Ten Questions for Andrew Newberg and Mark Waldman on How God Changes Your Brain, (Ballantine, 2009).
What inspired the two of you to write How God Changes Your Brain? What sparked your interest?
Our newest brain-scan research showed that different forms of meditation and spiritual practice can actually improve memory, and it may even slow down the aging process itself. We had also gathered enough data to draw a more comprehensive picture of how spiritual practices affect and change different parts of the brain, and we wanted to share this new perspective with the general public. We also wanted to present evidence showing how the religious landscape of America is moving from traditional values to a more spiritual and science-based vision of the universe.
What’s the most important take-home message for readers?
Spiritual practices, secular or religious, are inherently good for your body, and especially your brain. Meditation and prayer—be it about God, or evolution, or peace, or the Big Bang—will strengthen important circuits in your brain, making you more socially aware and alert while reducing anxiety, depression, and neurological stress. And meditation can be adapted in endless ways. You can use it to become more motivated to succeed in business. You can apply it to communication to reduce relationship conflicts. You can do a sixty-second meditation involving yawning to quickly relax your body and mind. Indeed, you can use the same technique to bring a roomful of children, students, or CEOs to attention with their brains becoming acutely attuned to each other: a fancy way of saying that yawning can actually evoke social empathy with many living species on this planet.
Anything you had to leave out?
We would have liked to address Islamic practices and the Sufi mystical tradition, but we’re still gathering critical data and brain scans. We’ll report on this in a future publication.
What are some of the biggest misconceptions about your topic?
People use our research to say that we’ve proven that God exists. Other people use the same research to say that we’ve proven that spiritual realms are solely a construction within the mind. In fact, we are saying neither. We argue that the human brain can only grasp a vague notion of what actually exists “out there,” and we document how the brain uses its perceptions to build useful models of the world, other people, morality, and God.
Did you have a specific audience in mind when writing?

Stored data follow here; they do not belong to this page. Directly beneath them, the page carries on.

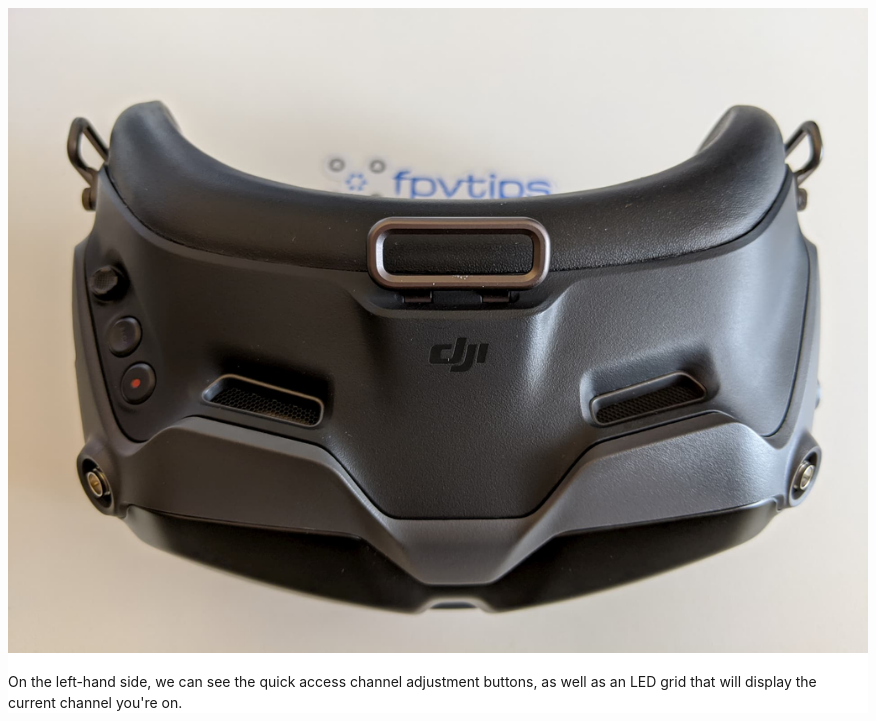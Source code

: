 ![DJI digital FPV goggles top down](dji-digital-fpv-12.jpg)

On the left-hand side, we can see the quick access channel adjustment buttons, as well as an LED grid that will display the current channel you're on.
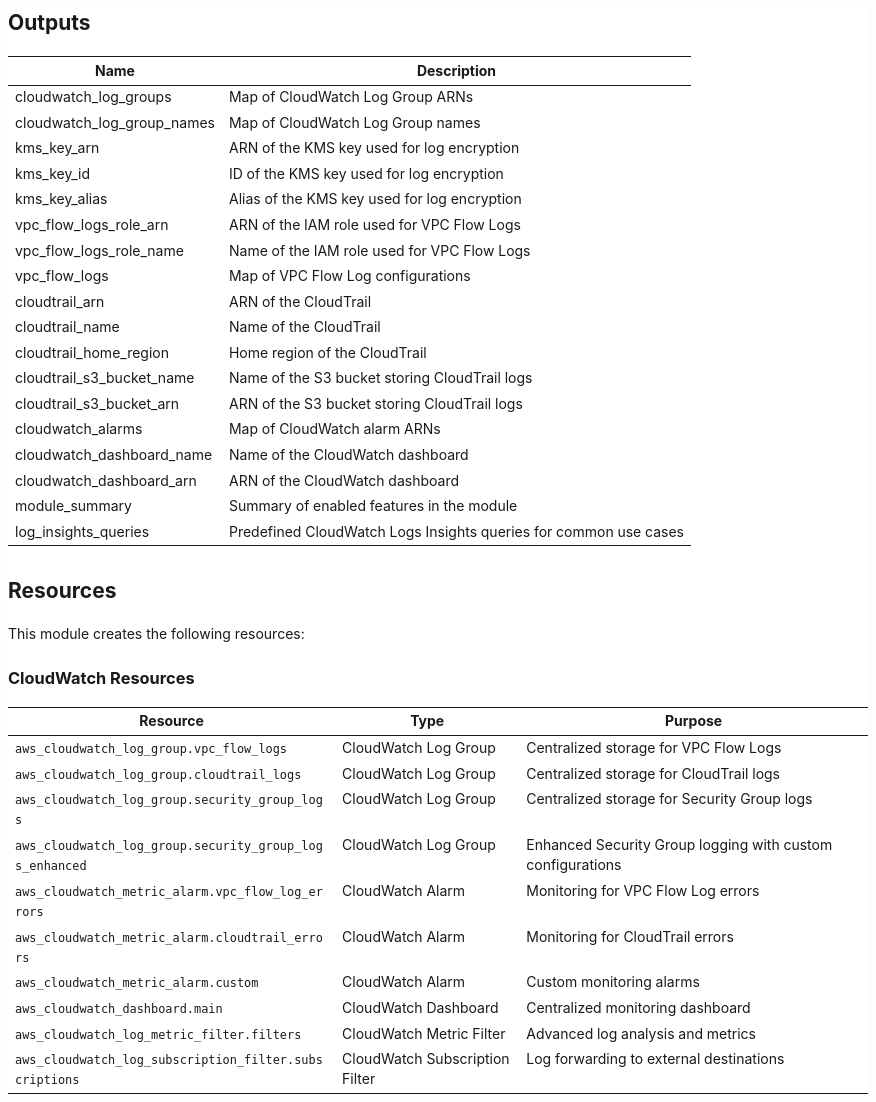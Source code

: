 ## Outputs

| Name | Description |
|------|-------------|
| cloudwatch_log_groups | Map of CloudWatch Log Group ARNs |
| cloudwatch_log_group_names | Map of CloudWatch Log Group names |
| kms_key_arn | ARN of the KMS key used for log encryption |
| kms_key_id | ID of the KMS key used for log encryption |
| kms_key_alias | Alias of the KMS key used for log encryption |
| vpc_flow_logs_role_arn | ARN of the IAM role used for VPC Flow Logs |
| vpc_flow_logs_role_name | Name of the IAM role used for VPC Flow Logs |
| vpc_flow_logs | Map of VPC Flow Log configurations |
| cloudtrail_arn | ARN of the CloudTrail |
| cloudtrail_name | Name of the CloudTrail |
| cloudtrail_home_region | Home region of the CloudTrail |
| cloudtrail_s3_bucket_name | Name of the S3 bucket storing CloudTrail logs |
| cloudtrail_s3_bucket_arn | ARN of the S3 bucket storing CloudTrail logs |
| cloudwatch_alarms | Map of CloudWatch alarm ARNs |
| cloudwatch_dashboard_name | Name of the CloudWatch dashboard |
| cloudwatch_dashboard_arn | ARN of the CloudWatch dashboard |
| module_summary | Summary of enabled features in the module |
| log_insights_queries | Predefined CloudWatch Logs Insights queries for common use cases |

## Resources

This module creates the following resources:

### CloudWatch Resources
| Resource | Type | Purpose |
|----------|------|---------|
| `aws_cloudwatch_log_group.vpc_flow_logs` | CloudWatch Log Group | Centralized storage for VPC Flow Logs |
| `aws_cloudwatch_log_group.cloudtrail_logs` | CloudWatch Log Group | Centralized storage for CloudTrail logs |
| `aws_cloudwatch_log_group.security_group_logs` | CloudWatch Log Group | Centralized storage for Security Group logs |
| `aws_cloudwatch_log_group.security_group_logs_enhanced` | CloudWatch Log Group | Enhanced Security Group logging with custom configurations |
| `aws_cloudwatch_metric_alarm.vpc_flow_log_errors` | CloudWatch Alarm | Monitoring for VPC Flow Log errors |
| `aws_cloudwatch_metric_alarm.cloudtrail_errors` | CloudWatch Alarm | Monitoring for CloudTrail errors |
| `aws_cloudwatch_metric_alarm.custom` | CloudWatch Alarm | Custom monitoring alarms |
| `aws_cloudwatch_dashboard.main` | CloudWatch Dashboard | Centralized monitoring dashboard |
| `aws_cloudwatch_log_metric_filter.filters` | CloudWatch Metric Filter | Advanced log analysis and metrics |
| `aws_cloudwatch_log_subscription_filter.subscriptions` | CloudWatch Subscription Filter | Log forwarding to external destinations |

We wrote this book for everyone who has an interest in religious, spiritual, and secular beliefs. We talk about the neural activity in the brains of believers and disbelievers, and we show the benefits of contemplation for everyone.
Are you hoping to just inform readers? Give them pleasure? Piss them off?
We’ve done something very different in this book. We present a lot of exciting and sometimes controversial scientific evidence concerning how religion, spirituality, and meditation influence our health and the brain, but in this book we also offer three chapters of simple exercises that anyone can do in a matter of a few minutes—meditations that have been shown to improve physical, emotional, and cognitive health. Some reviewers have suggested that fundamentalists may feel uncomfortable with what we say, but we’ve been embraced, welcomed, and invited into virtually every Christian, Jewish, Muslim, Buddhist, Hindu, secular, agnostic, and atheist community in America. Basically we document that overall, most people, be they religious or secular have good hearts and high morals, showing altruistic compassion for the majority of people in the world. That’s good news for many, and it contradicts many recent books criticizing religion and spirituality in the world.
What alternate title would you give the book?
God is a metaphor for so many things—spirituality, religion, morality, ethics, life itself. Our research shows that everyone has a unique definition of God, and the more you contemplate this impossible-to-grasp concept, the more you’ll grow new dendrites in important areas of your brain.
How do you feel about the cover?
We love the fact that the designers at Ballantine made the word “God” spill off the page, thus capturing the notion that the human brain cannot fully grasp the entirety of any important concept that can powerfully influence our lives.
Is there a book out there you wish you had written? Which one? Why?
We have two answers for you. First, Andy”s wish: “I’ve always had a quirky enjoyment of philosophy and science books, even when I was young, so I would have loved to have written Descartes’ Meditations, or Spinoza’s Tractatus. To me, these books have changed the world and have shown a great dedication and striving towards understanding our world.” And Mark’s wish: “I would have loved to have written the Harry Potter books. They kept me up all night, because I couldn’t stop reading, just wanting to know what would happen next. Sometimes, just to get a little sleep, I would switch to my barely-worn copy of The Frontal Lobes, 2nd edition, which, for some odd reason, would always put me to sleep in five minutes. What really fascinates me about J. K. Rowling’s books is how they turned a hundred million kids onto reading at a very early age, without any encouragement from adults. That’s a feat no author has accomplished in the history of the written word.”
What’s your next book?
We’re currently gathering research on a variety of fascinating areas. We’re looking at the longterm effects of meditation on cognition and aging, its application to the business community, how a simple exercise called “Compassionate Communication” (featured in our current book) can be used in couples counseling and settling disputes between different religious groups, and we’re looking into the benefits that meditation has on eating disorders and losing weight.